> THE PROBLEM
Below are some records; copy each line in them that contains "also".
── EXERCISE DATA ──
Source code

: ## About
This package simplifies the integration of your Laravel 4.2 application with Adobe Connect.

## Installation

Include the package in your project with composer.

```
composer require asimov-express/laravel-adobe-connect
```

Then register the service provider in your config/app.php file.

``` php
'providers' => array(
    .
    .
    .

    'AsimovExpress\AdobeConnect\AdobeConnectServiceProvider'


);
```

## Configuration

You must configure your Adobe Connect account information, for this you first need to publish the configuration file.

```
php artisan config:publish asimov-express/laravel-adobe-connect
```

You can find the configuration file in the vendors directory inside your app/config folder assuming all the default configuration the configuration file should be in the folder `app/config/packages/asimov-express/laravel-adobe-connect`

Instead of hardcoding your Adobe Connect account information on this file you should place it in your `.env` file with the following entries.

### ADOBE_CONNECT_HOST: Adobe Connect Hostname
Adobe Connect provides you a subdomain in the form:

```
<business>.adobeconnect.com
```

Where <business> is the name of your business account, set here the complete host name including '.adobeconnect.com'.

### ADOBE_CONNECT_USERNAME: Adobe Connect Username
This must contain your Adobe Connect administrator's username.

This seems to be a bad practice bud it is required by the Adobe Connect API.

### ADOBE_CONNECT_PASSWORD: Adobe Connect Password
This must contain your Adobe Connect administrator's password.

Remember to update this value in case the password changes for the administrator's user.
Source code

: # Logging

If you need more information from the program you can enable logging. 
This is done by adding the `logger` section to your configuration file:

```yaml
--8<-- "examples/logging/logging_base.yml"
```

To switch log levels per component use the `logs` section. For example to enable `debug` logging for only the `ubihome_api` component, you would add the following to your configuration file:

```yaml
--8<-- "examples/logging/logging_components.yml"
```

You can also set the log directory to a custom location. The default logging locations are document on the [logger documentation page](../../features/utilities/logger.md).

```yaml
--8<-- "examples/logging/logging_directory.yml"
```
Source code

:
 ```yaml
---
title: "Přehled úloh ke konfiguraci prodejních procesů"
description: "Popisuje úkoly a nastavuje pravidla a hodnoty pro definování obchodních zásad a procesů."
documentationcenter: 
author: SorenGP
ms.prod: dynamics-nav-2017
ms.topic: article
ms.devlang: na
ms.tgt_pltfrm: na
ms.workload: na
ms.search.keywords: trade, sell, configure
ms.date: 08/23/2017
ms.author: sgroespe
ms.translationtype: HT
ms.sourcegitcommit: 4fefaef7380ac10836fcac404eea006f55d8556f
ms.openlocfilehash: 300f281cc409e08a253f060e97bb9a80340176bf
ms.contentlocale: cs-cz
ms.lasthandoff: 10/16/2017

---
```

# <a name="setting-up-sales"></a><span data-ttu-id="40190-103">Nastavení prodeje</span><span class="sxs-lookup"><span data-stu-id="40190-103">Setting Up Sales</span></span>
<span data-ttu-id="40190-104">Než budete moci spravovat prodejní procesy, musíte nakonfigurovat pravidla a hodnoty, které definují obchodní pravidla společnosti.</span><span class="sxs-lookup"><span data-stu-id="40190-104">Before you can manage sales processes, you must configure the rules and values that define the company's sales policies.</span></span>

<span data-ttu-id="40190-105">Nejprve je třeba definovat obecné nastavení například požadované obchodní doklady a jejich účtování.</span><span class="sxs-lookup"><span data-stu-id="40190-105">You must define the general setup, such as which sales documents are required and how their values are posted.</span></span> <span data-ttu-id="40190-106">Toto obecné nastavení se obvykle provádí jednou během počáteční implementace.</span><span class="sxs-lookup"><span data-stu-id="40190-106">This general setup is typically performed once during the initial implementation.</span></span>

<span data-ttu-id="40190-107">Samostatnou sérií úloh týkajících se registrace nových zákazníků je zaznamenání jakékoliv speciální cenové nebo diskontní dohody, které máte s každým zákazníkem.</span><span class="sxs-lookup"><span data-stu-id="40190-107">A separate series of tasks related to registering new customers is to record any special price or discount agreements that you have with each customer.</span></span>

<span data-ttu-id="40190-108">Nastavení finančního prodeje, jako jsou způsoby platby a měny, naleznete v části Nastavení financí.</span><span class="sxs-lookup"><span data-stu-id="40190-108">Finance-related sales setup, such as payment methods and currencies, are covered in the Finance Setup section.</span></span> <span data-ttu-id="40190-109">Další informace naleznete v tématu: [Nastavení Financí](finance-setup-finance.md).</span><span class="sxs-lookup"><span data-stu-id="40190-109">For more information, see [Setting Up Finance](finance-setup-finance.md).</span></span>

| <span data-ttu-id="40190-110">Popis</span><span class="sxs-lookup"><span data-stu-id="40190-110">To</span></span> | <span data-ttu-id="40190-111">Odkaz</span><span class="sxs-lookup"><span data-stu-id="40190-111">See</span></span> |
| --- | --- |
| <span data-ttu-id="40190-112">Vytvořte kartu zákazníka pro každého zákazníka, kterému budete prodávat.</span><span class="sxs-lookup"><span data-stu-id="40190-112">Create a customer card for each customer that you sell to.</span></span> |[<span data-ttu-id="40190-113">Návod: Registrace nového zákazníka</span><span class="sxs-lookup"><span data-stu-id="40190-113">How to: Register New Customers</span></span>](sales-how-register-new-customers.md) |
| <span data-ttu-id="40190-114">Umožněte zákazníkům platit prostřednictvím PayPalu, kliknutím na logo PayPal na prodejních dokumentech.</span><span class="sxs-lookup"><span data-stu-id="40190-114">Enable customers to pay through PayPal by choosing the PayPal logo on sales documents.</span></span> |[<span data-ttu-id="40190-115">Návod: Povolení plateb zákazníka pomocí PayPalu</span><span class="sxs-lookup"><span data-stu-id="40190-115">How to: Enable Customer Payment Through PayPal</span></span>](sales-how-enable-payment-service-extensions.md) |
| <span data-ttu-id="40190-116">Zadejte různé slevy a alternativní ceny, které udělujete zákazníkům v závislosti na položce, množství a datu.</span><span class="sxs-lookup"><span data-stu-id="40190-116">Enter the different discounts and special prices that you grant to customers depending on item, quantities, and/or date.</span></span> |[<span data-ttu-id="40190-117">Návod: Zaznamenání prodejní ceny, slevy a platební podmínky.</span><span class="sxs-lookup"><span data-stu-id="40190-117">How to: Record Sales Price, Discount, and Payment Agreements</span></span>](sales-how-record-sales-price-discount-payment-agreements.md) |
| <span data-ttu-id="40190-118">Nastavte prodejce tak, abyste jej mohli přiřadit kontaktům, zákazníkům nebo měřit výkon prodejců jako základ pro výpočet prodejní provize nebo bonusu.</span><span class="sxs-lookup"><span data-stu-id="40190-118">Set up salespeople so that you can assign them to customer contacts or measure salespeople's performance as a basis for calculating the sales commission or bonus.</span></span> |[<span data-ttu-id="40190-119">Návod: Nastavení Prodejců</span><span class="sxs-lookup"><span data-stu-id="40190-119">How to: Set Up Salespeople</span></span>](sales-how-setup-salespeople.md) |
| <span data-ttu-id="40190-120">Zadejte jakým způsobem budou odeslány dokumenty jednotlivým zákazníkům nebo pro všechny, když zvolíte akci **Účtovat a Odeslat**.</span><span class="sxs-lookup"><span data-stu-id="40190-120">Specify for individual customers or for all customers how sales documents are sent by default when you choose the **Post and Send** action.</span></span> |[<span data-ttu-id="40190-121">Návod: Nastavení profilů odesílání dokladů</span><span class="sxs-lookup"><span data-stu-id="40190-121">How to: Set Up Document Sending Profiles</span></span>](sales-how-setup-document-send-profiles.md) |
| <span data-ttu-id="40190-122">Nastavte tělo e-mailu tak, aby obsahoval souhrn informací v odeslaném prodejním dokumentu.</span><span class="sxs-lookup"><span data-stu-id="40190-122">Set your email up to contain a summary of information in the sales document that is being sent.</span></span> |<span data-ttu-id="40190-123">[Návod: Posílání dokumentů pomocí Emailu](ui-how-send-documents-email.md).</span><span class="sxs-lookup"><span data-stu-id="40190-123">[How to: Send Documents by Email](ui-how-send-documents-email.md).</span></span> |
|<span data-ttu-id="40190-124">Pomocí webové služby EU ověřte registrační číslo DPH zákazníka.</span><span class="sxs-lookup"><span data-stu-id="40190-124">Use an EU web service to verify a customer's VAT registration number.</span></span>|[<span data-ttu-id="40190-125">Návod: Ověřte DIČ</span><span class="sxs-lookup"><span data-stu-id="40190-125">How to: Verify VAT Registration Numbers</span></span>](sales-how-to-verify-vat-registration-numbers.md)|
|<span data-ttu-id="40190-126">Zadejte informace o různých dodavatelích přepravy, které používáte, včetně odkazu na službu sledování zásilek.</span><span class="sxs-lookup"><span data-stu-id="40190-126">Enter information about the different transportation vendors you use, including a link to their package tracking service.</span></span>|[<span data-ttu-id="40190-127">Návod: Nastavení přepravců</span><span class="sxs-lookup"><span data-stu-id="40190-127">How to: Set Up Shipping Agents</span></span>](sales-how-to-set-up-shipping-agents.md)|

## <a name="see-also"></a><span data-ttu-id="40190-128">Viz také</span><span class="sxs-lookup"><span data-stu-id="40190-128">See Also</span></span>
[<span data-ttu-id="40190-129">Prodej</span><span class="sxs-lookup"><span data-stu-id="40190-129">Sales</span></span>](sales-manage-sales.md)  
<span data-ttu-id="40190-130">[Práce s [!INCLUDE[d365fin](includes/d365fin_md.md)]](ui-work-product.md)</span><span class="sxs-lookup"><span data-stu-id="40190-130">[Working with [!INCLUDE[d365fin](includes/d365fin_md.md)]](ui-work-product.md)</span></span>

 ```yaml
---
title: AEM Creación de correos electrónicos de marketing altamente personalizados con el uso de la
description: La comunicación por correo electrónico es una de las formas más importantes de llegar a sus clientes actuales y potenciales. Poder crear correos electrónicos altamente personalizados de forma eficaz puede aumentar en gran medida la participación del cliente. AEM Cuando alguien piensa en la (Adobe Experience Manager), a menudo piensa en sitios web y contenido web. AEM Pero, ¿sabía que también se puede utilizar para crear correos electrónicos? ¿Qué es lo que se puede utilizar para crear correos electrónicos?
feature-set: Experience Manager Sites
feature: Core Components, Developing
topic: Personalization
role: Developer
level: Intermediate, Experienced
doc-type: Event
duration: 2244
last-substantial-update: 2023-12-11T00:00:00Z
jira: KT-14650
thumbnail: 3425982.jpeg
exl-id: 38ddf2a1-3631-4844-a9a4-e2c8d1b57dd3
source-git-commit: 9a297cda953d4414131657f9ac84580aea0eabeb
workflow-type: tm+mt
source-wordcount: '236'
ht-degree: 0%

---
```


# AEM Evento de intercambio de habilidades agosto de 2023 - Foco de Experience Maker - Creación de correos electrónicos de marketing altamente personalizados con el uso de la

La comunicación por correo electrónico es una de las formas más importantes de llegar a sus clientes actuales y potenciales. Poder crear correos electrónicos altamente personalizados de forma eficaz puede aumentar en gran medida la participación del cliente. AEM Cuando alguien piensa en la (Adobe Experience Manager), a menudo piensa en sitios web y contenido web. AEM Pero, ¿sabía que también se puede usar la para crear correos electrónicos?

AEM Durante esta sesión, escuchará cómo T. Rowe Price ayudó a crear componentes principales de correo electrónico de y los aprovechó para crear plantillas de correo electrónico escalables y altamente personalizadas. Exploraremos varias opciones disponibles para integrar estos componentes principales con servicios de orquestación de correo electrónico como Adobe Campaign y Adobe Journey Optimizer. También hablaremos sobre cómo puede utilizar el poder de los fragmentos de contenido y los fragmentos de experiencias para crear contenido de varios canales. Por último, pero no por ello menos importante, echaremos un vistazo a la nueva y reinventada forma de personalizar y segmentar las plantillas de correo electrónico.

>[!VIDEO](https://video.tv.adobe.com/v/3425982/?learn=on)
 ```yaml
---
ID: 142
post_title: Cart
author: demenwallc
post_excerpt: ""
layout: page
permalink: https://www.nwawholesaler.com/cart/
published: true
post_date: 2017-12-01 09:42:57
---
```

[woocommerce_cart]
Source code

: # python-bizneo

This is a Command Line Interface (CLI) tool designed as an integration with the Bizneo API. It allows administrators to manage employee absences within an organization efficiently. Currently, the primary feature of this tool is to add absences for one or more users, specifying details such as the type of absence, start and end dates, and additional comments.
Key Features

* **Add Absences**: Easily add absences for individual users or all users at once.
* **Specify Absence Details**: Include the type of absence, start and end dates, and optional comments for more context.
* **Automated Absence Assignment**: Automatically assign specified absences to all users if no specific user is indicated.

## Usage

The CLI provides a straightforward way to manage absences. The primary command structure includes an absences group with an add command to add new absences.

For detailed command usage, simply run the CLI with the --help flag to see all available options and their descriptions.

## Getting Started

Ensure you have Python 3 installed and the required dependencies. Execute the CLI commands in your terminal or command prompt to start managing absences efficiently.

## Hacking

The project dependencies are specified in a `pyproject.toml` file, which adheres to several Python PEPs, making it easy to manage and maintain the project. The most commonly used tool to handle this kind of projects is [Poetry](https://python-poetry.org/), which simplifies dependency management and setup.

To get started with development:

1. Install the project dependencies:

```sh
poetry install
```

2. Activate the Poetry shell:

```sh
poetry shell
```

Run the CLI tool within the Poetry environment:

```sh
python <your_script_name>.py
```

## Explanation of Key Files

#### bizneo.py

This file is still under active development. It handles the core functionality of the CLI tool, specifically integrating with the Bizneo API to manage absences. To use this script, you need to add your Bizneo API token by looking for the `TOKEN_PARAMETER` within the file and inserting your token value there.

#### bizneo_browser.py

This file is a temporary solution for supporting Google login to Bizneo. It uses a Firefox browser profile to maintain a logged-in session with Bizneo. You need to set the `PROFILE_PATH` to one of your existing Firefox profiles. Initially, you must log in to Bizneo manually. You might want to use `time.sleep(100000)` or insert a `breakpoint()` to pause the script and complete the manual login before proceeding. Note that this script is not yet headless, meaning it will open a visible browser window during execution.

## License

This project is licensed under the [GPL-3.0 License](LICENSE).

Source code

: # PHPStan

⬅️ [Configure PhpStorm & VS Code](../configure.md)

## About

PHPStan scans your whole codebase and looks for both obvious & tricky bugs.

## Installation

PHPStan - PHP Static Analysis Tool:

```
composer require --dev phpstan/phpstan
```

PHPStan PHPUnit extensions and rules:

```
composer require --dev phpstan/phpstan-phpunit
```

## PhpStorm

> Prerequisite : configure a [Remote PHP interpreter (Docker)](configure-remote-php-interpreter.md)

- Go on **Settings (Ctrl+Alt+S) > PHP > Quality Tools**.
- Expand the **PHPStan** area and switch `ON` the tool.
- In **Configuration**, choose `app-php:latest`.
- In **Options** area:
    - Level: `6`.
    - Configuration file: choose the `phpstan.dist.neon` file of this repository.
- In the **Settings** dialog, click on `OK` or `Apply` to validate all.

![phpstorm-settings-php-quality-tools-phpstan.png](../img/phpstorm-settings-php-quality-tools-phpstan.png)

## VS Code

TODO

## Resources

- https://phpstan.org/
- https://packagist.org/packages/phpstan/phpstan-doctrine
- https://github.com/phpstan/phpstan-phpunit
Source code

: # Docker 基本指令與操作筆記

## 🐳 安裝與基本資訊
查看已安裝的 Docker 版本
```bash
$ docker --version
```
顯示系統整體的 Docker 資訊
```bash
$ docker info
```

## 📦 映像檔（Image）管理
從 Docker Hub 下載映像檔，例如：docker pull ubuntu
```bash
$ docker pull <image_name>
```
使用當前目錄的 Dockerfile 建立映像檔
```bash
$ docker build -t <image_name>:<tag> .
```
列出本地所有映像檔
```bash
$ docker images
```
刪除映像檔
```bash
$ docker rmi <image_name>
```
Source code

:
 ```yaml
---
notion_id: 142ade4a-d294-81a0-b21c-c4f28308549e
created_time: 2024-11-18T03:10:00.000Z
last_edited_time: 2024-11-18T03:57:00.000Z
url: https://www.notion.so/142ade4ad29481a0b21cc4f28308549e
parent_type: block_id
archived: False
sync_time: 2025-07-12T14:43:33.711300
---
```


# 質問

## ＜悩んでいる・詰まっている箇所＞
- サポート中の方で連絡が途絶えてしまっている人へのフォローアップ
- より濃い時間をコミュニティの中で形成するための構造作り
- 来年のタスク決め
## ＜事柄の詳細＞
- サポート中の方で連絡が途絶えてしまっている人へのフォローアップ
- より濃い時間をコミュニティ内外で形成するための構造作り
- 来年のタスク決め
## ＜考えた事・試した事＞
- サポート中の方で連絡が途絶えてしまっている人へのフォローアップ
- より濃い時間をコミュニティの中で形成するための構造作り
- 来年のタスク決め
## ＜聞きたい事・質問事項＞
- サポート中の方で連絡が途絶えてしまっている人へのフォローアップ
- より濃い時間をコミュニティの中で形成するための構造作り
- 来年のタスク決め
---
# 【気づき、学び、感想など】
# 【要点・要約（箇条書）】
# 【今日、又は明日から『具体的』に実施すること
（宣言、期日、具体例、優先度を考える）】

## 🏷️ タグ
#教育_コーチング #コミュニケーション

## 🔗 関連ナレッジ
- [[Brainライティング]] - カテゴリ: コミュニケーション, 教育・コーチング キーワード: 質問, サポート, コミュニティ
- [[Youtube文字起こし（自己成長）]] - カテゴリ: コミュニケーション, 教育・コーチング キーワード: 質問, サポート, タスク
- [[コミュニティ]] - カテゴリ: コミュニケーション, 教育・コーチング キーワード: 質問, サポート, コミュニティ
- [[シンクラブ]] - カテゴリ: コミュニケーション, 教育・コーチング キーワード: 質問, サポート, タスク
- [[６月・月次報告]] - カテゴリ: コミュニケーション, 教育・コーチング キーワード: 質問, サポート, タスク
───
> RESPONSE TO THIS TASK
You can also set the log directory to a custom location. The default logging locations are document on the [logger documentation page](../../features/utilities/logger.md).
## <a name="see-also"></a><span data-ttu-id="40190-128">Viz také</span><span class="sxs-lookup"><span data-stu-id="40190-128">See Also</span></span>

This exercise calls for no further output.